# Exercise
Report only the number of lines that contain the string "theme" in the records below.

(Recorded data)
■ ■ ■ ■ ■

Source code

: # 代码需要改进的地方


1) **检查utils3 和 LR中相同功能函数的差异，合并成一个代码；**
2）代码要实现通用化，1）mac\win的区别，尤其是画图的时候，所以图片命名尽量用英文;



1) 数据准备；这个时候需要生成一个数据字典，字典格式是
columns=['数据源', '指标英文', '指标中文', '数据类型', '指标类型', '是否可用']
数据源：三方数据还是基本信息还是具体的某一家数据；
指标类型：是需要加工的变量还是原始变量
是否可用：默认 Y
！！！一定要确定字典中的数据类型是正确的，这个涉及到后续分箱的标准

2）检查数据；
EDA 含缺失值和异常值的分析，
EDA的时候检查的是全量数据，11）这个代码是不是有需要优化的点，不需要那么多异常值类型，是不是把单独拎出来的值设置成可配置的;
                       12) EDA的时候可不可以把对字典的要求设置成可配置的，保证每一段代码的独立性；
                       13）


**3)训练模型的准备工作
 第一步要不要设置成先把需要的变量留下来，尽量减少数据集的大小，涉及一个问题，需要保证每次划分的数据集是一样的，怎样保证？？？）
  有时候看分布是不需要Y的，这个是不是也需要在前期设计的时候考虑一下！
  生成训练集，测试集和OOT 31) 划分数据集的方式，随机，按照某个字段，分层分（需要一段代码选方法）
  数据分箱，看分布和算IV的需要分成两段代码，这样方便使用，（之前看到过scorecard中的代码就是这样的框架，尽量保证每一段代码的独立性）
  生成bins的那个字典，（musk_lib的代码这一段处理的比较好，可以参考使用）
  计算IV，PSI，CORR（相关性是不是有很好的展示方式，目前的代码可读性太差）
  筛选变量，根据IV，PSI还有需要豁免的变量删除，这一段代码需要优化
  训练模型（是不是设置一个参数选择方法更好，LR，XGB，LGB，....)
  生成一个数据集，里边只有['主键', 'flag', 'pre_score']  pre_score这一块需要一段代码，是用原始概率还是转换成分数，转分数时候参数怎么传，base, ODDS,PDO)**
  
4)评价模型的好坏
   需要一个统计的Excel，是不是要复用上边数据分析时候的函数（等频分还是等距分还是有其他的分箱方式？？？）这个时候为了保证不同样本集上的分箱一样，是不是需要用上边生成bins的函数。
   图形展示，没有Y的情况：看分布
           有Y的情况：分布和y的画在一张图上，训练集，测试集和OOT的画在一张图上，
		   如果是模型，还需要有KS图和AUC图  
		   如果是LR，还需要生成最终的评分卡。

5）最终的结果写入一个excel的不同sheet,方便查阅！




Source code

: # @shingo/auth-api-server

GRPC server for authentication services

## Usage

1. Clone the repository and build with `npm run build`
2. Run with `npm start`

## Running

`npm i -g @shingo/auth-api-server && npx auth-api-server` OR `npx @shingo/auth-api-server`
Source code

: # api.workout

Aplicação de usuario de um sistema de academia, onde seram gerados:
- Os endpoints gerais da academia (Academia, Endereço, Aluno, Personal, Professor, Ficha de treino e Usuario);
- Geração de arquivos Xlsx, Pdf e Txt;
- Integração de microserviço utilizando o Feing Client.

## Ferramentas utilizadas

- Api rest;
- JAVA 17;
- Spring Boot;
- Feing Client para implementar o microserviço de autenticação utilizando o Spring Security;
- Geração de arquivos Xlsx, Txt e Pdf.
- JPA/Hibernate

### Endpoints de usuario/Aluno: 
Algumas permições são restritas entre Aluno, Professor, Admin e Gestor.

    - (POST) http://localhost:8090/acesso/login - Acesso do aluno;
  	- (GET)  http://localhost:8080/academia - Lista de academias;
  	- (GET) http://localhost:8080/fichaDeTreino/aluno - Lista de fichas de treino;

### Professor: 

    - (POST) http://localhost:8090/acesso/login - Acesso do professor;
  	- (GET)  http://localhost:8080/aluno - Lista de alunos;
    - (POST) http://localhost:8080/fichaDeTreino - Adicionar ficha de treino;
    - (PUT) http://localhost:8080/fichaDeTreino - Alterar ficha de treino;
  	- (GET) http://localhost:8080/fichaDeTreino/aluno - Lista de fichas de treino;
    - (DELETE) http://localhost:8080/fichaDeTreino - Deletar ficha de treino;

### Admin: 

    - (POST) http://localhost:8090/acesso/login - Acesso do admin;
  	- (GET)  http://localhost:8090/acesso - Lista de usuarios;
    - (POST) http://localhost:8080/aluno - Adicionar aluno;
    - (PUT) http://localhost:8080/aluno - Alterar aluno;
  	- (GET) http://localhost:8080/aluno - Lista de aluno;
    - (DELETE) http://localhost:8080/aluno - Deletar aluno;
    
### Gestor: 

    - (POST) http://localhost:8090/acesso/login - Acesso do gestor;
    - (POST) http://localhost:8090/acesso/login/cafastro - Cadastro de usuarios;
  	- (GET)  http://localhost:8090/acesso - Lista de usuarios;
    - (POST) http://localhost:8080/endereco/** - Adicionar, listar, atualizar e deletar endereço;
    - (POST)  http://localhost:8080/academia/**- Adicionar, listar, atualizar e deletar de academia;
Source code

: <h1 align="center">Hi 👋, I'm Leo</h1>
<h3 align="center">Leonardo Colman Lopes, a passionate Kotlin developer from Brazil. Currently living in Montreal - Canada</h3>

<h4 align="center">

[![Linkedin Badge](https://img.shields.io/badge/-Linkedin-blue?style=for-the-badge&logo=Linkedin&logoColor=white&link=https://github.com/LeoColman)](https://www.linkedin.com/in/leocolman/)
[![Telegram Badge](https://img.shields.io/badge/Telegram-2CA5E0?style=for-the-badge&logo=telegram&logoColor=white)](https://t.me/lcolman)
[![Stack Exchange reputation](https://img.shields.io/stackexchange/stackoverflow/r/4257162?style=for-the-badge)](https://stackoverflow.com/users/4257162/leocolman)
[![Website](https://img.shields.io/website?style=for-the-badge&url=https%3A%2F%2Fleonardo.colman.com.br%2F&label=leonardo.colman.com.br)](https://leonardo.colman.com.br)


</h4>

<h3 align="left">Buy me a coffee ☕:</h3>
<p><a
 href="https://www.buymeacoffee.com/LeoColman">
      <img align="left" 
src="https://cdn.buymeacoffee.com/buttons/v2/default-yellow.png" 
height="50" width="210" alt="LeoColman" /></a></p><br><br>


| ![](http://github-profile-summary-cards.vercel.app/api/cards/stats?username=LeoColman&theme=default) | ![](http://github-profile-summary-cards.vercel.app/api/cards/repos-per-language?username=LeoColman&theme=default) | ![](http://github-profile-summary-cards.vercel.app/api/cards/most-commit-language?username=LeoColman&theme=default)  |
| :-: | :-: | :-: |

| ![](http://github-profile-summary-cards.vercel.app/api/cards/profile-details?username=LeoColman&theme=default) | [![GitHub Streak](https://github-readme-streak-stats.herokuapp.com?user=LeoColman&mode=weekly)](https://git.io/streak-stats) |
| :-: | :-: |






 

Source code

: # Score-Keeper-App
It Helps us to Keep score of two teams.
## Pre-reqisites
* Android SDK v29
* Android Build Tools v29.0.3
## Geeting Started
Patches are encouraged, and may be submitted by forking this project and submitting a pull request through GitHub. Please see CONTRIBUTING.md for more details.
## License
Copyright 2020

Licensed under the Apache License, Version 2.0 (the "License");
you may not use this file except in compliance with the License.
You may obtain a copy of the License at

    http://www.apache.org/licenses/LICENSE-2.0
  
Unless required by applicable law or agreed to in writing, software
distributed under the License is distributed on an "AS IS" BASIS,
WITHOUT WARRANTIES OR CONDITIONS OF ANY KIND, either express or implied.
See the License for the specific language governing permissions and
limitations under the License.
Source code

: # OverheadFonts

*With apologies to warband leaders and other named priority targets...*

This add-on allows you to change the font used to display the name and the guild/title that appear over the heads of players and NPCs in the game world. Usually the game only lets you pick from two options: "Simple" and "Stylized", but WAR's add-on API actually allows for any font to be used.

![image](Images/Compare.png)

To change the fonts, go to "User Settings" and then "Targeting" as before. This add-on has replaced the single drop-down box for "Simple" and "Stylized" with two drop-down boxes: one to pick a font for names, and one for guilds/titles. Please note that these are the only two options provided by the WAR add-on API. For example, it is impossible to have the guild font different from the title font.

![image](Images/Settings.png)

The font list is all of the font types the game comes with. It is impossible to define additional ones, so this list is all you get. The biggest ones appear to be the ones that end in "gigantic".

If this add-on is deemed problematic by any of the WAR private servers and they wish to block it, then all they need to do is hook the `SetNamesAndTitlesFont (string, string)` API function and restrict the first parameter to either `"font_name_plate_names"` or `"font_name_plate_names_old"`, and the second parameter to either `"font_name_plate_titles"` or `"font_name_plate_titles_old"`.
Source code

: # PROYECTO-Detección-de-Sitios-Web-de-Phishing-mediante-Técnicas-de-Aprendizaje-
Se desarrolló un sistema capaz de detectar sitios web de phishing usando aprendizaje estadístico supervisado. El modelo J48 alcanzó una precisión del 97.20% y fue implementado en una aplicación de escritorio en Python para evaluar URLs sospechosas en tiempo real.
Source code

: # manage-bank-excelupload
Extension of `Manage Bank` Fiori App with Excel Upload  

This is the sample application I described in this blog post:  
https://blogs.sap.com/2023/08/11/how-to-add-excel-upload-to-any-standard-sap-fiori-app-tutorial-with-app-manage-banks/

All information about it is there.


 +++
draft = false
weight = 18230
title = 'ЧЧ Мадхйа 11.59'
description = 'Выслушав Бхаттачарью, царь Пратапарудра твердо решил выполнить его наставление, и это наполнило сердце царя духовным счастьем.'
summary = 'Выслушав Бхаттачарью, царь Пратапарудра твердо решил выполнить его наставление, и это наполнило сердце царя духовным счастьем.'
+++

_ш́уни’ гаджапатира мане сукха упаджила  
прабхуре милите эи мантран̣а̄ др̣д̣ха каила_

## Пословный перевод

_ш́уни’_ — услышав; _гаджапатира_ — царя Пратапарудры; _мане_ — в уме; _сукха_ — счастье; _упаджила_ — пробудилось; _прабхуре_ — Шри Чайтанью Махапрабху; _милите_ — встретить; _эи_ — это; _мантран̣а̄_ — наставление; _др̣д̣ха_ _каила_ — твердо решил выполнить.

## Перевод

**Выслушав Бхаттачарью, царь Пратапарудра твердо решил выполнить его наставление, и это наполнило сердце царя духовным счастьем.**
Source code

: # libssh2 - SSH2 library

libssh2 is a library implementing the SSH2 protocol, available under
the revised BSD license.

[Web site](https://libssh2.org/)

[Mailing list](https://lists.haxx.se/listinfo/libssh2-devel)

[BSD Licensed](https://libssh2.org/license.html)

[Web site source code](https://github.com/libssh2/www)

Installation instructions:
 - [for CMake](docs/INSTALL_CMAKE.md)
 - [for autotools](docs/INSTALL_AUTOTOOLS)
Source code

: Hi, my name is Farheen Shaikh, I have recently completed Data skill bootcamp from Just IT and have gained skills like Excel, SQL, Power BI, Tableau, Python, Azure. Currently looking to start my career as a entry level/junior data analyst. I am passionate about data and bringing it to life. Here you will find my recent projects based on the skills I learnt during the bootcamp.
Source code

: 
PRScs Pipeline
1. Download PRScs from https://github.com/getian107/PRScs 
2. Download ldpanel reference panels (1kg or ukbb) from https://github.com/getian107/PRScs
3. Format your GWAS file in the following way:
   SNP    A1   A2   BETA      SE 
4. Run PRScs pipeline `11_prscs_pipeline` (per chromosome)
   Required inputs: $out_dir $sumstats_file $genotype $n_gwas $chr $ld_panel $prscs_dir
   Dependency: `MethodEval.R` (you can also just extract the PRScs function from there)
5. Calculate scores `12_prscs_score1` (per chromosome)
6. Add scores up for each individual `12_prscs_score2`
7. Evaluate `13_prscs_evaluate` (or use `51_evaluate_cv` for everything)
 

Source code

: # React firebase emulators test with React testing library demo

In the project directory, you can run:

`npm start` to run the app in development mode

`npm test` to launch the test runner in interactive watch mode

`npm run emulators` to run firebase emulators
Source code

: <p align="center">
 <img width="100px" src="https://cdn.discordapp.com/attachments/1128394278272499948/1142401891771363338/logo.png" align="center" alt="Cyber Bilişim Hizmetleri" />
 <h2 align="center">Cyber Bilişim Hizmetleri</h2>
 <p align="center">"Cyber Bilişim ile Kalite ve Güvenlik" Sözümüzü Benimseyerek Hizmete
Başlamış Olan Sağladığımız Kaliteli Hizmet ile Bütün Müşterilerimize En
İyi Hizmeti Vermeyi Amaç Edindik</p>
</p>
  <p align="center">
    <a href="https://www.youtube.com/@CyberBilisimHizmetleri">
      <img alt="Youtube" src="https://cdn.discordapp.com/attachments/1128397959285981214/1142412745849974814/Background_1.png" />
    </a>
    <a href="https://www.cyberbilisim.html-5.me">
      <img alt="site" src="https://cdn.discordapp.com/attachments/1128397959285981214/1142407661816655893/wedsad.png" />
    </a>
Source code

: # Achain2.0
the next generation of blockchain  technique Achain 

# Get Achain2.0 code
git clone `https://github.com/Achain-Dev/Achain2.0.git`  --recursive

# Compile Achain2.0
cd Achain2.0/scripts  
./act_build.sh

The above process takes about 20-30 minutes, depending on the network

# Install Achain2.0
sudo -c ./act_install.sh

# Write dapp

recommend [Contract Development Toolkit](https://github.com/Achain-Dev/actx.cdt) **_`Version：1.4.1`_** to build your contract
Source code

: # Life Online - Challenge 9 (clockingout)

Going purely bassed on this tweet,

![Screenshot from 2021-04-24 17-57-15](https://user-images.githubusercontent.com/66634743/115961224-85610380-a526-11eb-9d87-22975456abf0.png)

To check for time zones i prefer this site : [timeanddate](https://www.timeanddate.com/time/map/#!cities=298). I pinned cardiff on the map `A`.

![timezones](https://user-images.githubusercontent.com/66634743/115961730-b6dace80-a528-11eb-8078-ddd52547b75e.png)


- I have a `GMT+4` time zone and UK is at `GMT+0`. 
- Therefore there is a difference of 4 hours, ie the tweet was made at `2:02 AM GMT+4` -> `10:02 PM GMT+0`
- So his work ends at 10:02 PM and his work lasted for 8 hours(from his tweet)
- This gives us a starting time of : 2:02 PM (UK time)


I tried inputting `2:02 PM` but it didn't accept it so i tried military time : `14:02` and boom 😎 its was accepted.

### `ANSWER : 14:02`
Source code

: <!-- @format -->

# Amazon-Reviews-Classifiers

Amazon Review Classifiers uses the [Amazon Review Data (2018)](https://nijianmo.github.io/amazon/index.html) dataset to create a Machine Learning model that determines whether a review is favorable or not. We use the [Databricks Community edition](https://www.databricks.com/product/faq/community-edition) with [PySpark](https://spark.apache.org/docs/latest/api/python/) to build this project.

■ ■ ■ ■ ■

# Solution for this task
2